START Records shown
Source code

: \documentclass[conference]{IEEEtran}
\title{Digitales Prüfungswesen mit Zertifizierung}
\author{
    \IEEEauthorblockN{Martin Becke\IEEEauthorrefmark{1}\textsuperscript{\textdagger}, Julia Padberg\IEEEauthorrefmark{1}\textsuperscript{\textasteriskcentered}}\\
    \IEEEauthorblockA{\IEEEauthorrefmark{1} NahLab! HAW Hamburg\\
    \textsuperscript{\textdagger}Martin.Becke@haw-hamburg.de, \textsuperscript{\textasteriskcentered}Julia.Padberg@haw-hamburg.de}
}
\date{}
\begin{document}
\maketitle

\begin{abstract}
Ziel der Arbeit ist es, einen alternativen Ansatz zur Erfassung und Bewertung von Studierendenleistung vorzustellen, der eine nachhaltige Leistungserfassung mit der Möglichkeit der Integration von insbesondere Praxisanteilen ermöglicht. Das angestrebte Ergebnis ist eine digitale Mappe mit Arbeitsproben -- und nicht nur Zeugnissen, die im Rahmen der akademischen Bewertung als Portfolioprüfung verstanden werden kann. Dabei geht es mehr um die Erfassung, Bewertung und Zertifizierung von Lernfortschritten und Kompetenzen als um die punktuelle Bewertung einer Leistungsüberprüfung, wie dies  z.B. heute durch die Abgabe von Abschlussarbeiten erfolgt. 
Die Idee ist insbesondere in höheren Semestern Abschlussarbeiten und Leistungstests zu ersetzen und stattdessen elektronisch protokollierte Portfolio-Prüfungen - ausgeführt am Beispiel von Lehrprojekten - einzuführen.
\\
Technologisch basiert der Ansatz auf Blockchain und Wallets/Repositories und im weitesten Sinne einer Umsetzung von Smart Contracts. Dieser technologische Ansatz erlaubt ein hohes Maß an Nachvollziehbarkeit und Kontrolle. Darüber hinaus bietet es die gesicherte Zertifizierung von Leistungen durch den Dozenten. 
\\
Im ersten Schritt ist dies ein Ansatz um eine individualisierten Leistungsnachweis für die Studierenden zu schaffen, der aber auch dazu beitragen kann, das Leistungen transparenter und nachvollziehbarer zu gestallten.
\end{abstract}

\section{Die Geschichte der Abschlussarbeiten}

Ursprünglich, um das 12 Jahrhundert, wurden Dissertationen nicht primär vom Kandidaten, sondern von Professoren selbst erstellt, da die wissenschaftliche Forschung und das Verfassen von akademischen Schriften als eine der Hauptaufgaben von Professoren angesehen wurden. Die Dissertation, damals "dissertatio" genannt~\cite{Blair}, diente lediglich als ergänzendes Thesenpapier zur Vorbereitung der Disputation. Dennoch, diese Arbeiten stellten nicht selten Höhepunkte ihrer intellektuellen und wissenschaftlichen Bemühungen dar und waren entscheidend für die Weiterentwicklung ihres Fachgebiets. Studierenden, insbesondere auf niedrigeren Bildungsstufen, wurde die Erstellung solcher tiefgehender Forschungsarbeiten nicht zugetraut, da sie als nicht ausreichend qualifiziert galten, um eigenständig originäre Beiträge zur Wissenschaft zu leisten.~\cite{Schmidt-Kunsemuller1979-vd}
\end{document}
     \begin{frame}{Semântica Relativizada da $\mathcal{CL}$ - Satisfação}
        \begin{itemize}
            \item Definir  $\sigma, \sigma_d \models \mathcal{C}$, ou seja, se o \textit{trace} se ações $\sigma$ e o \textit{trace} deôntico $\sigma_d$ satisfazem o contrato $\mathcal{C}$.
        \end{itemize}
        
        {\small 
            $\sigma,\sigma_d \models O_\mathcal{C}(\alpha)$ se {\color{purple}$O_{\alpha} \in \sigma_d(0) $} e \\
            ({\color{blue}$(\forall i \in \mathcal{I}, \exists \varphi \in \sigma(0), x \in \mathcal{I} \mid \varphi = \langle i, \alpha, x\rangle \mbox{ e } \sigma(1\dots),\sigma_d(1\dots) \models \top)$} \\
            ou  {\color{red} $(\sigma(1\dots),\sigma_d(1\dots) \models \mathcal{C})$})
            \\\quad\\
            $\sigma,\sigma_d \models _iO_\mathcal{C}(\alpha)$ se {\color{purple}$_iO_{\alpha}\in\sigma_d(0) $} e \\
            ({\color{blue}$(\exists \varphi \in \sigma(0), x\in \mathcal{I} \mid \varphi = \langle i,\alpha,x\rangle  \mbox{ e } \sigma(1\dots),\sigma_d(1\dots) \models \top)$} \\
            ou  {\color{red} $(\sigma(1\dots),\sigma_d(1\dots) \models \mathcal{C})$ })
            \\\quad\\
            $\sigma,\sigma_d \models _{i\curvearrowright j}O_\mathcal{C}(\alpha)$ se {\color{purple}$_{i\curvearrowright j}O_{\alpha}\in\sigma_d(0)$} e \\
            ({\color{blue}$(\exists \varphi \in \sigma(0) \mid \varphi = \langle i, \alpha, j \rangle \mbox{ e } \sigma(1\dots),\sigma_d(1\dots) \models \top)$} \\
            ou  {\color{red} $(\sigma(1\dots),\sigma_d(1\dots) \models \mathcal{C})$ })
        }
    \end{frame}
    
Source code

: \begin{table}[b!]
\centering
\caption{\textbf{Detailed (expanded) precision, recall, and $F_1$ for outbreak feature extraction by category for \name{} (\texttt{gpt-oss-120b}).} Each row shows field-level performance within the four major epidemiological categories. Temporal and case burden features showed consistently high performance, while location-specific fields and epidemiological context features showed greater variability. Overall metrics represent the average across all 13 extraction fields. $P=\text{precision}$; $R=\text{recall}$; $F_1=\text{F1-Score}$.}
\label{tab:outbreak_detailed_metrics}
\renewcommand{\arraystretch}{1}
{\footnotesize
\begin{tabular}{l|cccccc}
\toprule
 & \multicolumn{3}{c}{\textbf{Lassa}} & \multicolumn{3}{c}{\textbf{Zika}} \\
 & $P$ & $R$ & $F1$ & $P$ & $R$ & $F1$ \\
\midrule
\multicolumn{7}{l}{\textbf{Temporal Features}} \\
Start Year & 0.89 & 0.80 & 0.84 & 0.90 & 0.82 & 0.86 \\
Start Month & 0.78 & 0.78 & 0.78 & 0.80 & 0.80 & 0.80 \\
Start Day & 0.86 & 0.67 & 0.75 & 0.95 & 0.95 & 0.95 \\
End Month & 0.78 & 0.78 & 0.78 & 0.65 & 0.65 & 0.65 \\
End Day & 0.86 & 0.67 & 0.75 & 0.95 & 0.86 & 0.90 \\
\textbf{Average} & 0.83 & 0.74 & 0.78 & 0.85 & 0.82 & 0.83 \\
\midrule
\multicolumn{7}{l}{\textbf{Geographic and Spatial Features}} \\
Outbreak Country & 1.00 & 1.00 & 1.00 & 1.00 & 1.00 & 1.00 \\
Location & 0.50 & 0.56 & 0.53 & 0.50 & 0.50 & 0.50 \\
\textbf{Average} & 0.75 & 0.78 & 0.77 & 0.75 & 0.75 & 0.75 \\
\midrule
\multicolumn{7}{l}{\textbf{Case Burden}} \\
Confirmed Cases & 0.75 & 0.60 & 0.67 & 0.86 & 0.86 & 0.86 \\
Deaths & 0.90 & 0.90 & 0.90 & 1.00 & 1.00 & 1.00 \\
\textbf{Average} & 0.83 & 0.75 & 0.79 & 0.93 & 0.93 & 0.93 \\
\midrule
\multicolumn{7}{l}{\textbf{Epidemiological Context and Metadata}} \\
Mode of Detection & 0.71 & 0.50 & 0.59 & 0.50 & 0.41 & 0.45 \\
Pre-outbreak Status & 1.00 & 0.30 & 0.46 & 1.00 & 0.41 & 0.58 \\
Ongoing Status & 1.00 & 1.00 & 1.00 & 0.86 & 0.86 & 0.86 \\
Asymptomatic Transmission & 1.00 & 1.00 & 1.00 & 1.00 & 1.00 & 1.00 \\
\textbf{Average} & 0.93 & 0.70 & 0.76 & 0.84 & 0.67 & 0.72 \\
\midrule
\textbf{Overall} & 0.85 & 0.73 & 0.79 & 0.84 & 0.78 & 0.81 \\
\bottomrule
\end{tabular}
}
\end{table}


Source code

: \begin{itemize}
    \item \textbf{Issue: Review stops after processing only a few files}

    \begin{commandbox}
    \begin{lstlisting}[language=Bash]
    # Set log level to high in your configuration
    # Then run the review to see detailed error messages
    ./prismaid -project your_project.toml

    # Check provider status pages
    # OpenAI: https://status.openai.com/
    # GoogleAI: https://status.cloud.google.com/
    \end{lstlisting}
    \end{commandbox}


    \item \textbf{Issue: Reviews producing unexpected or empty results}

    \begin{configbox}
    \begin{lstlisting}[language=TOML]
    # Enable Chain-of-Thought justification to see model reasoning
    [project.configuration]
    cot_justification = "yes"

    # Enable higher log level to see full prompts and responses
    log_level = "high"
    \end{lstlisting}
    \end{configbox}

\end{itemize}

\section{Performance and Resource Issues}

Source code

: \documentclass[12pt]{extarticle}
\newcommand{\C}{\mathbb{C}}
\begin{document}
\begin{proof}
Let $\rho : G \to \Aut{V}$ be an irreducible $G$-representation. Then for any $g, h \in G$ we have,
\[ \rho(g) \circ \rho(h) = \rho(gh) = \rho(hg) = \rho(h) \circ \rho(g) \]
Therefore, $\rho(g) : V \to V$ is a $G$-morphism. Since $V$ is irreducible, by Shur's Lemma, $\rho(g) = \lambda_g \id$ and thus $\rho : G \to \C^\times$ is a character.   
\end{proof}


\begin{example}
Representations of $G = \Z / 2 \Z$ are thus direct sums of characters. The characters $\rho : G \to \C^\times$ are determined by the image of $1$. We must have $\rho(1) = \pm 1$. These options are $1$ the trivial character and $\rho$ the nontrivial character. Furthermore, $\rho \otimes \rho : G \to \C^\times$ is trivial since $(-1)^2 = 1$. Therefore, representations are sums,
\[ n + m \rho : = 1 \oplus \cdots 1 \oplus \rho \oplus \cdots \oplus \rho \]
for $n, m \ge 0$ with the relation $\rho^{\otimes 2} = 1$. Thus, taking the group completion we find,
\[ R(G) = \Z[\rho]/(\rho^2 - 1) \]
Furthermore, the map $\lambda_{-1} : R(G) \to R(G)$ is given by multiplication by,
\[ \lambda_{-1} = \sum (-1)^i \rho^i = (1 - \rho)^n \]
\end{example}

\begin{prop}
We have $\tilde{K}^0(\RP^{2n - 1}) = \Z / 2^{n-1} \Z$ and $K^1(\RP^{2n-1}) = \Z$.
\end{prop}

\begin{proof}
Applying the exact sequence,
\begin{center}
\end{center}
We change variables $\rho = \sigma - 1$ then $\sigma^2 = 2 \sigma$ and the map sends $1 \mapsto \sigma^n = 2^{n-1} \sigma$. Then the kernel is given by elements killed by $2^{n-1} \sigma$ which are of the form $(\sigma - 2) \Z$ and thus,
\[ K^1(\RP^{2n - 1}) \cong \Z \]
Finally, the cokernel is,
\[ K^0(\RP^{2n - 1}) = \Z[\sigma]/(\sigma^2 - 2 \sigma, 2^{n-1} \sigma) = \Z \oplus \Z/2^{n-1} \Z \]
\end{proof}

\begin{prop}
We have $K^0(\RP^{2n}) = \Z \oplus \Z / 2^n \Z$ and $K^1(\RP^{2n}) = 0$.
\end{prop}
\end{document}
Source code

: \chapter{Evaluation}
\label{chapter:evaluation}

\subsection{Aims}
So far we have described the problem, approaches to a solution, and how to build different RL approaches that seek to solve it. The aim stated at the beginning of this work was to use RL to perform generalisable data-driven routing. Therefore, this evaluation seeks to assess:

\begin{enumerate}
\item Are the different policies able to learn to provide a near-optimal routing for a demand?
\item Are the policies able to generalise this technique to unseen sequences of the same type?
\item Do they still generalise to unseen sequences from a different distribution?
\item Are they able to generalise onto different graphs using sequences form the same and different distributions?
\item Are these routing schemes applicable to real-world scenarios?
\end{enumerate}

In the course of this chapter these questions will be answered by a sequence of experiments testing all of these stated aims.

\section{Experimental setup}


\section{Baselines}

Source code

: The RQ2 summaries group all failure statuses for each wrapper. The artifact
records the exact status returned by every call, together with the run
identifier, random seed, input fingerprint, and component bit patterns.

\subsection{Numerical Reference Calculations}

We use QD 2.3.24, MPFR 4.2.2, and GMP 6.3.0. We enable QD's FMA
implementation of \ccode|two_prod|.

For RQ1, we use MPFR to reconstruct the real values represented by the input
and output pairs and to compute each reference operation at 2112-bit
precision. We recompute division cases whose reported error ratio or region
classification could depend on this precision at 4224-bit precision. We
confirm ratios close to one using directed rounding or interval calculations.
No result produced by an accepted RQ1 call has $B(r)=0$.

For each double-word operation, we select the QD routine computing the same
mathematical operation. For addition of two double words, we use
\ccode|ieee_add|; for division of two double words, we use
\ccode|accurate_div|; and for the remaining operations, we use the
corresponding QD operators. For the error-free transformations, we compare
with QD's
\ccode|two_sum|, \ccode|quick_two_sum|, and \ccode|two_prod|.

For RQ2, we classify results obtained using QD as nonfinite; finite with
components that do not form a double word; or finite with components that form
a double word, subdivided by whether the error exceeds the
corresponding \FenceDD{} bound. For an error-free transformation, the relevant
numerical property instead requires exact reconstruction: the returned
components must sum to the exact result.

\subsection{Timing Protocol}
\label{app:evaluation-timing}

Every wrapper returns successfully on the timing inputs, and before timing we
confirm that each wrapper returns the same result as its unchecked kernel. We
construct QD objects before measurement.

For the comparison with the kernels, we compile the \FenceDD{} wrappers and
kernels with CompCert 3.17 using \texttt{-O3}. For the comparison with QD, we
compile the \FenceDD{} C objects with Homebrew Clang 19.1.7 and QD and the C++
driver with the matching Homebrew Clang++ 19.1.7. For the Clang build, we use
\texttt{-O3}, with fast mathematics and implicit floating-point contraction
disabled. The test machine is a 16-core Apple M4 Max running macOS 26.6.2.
END Records shown
→ What to produce
Bring together all lines in the records where the word "chapter" is found.

→ Task solution
: \chapter{Evaluation}
\label{chapter:evaluation}
In the course of this chapter these questions will be answered by a sequence of experiments testing all of these stated aims.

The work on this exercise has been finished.